Egrégora de mendigos: parte 1
O ônibus nos largou no Chuí, fronteira do Brasil com o Uruguai, às duas da manhã.
Era como uma cidade cenográfica de faroeste cujos personagens haviam fugido. (A metáfora ruim com faroeste agregará mais sentido quando eu usar as expressões “arma”, “bigode” e “botas de couro”.)
Frio e silêncio. Nossas fomes de estradeiros – a última refeição tinha sido um lanche dado pela empresa de ônibus, às 22h.
Entusiasmados de termos chegado, porém tédio de ter sido no meio da madrugada.
Invadimos uma galeria comercial cheia de boxes vazios. Escolhemos um box qualquer e fizemos dele nosso dormitório. Nos enfiamos no saco de dormir e colocamos dois despertadores, um em cada celular, para às 6h.
Chão duro e filetes de vento gelado batendo no rosto. Na dificuldade de pegar no sono, lá ia eu embarcando nas minhas silenciosas explanações filosóficas.
Pensei, como sempre, nas diferenças entre a nossa espécie e qualquer outra. Concluí que, até na hora de dormir, o ser humano é mimado – eu, com três casacos, revestido num saco de dormir, ainda reclamava do frio de da falta de conforto; enquanto que, lá fora, no meio da pracinha central, um cachorro de rua desnudo dormia o sono dos justos.

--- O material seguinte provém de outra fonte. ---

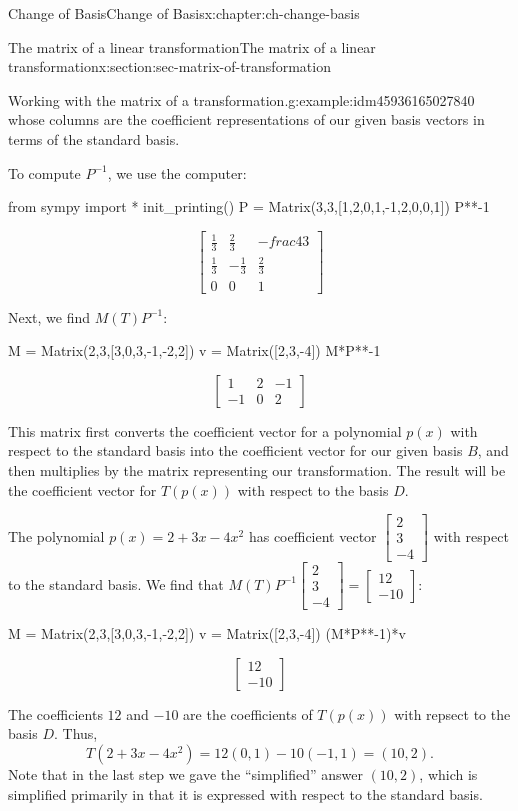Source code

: \documentclass[oneside,10pt,]{book}
\numberwithin{equation}{section}
\newcommand{\bbm}{\begin{bmatrix}}
\newcommand{\ebm}{\end{bmatrix}}
\newcommand{\amp}{&}
\begin{document}
\begin{chapterptx}{Change of Basis}{}{Change of Basis}{}{}{x:chapter:ch-change-basis}
\begin{sectionptx}{The matrix of a linear transformation}{}{The matrix of a linear transformation}{}{}{x:section:sec-matrix-of-transformation}
\begin{example}{Working with the matrix of a transformation.}{g:example:idm45936165027840}
whose columns are the coefficient representations of our given basis vectors in terms of the standard basis.%
\par
To compute \(P^{-1}\), we use the computer:%
\begin{sageinput}
from sympy import *
init_printing()
P = Matrix(3,3,[1,2,0,1,-1,2,0,0,1])
P**-1
\end{sageinput}
\begin{sageoutput}
\[\bbm \frac13\amp \frac23\amp -frac43\\ \frac13\amp -\frac13 \amp \frac23\\0\amp 0\amp 1\ebm\]
\end{sageoutput}
Next, we find \(M(T)P^{-1}\):%
\begin{sageinput}
M = Matrix(2,3,[3,0,3,-1,-2,2])
v = Matrix([2,3,-4])
M*P**-1
\end{sageinput}
\begin{sageoutput}
\[\bbm 1\amp 2\amp -1\\-1\amp 0\amp 2\ebm\]
\end{sageoutput}
This matrix first converts the coefficient vector for a polynomial \(p(x)\) with respect to the standard basis into the coefficient vector for our given basis \(B\), and then multiplies by the matrix representing our transformation. The result will be the coefficient vector for \(T(p(x))\) with respect to the basis \(D\).%
\par
The polynomial \(p(x) = 2+3x-4x^2\) has coefficient vector \(\bbm 2\\3\\-4\ebm\) with respect to the standard basis. We find that \(M(T)P^{-1}\bbm 2\\3\\-4\ebm = \bbm 12\\-10\ebm\):%
\begin{sageinput}
M = Matrix(2,3,[3,0,3,-1,-2,2])
v = Matrix([2,3,-4])
(M*P**-1)*v
\end{sageinput}
\begin{sageoutput}
\[\bbm 12\\-10\ebm\]
\end{sageoutput}
The coefficients \(12\) and \(-10\) are the coefficients of \(T(p(x))\) with repsect to the basis \(D\). Thus,%
\begin{equation*}
T(2+3x-4x^2) = 12(0,1)-10(-1,1) = (10,2)\text{.}
\end{equation*}
Note that in the last step we gave the ``simplified'' answer \((10,2)\), which is simplified primarily in that it is expressed with respect to the standard basis.%

\end{example}
\end{sectionptx}
\end{chapterptx}
\end{document}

Meu sono foi interrompido por duas vezes: uma por mim mesmo, para fazer xixi, e a outra pelo Leôncio do Chuí, de botas de couro e arma. Era o segurança da galeria, gordo e bigodudo, a cara do personagem do Pica-Pau, nos enxotando dali a meio berro.
Uma voz que disse em gravíssimo sotaque gaúcho “Bá, não façam mais isso”, mais uma insinuação de sacar a garrucha da cintura – e eu e Caio já tínhamos zarpado dali feito flechas, gaguejando mil pedidos de desculpas.
Sentamos no banco da pracinha que divide a Avenida Brasil da Avenida Uruguai (o engraçado é que a Avenida Uruguai fica do lado brasileiro e a Avenida Brasil, do lado uruguaio. Uma homenagem diplomática que um país concede ao outro na fronteira da paz).
Clareava o dia e um cachorro de rua veio brincar comigo. Éramos eu, Caio e o cachorro, bem em cima da linha imaginária que divide dois países. Eu e Caio vindo de longe, ali de passagem. Aquele cachorro, dali mesmo, um privilegiado – um cão de dupla nacionalidade.